# [ACTIVITY]
Transcribe exactly the line containing "title: Automated Office Systems Inc-4980" plus every later line in the data.

Extracted records:
_____
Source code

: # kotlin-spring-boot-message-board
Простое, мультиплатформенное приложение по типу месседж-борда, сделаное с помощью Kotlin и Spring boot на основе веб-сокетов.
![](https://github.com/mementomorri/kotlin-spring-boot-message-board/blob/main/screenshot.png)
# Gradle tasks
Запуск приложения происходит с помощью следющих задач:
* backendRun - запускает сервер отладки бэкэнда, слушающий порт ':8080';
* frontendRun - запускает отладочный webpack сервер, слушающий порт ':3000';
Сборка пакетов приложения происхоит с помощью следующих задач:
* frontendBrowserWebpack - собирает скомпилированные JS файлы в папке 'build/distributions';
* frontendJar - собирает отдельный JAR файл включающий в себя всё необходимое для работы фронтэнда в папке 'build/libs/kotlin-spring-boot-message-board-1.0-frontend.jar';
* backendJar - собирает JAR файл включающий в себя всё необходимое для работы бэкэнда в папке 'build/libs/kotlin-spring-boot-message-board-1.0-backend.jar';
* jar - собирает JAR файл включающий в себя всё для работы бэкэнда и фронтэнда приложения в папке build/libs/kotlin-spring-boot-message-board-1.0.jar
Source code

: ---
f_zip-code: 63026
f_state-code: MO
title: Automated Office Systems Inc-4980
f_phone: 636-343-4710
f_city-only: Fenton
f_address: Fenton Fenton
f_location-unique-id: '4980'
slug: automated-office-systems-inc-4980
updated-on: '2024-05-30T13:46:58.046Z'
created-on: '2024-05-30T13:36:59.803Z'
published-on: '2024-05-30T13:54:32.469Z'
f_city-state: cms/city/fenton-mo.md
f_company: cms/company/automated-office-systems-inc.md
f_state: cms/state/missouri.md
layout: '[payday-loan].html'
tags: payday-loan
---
_____
# [OUTPUT OF THE TASK]
title: Automated Office Systems Inc-4980
f_phone: 636-343-4710
f_city-only: Fenton
f_address: Fenton Fenton
f_location-unique-id: '4980'
slug: automated-office-systems-inc-4980
updated-on: '2024-05-30T13:46:58.046Z'
created-on: '2024-05-30T13:36:59.803Z'
published-on: '2024-05-30T13:54:32.469Z'
f_city-state: cms/city/fenton-mo.md
f_company: cms/company/automated-office-systems-inc.md
f_state: cms/state/missouri.md
layout: '[payday-loan].html'
tags: payday-loan
---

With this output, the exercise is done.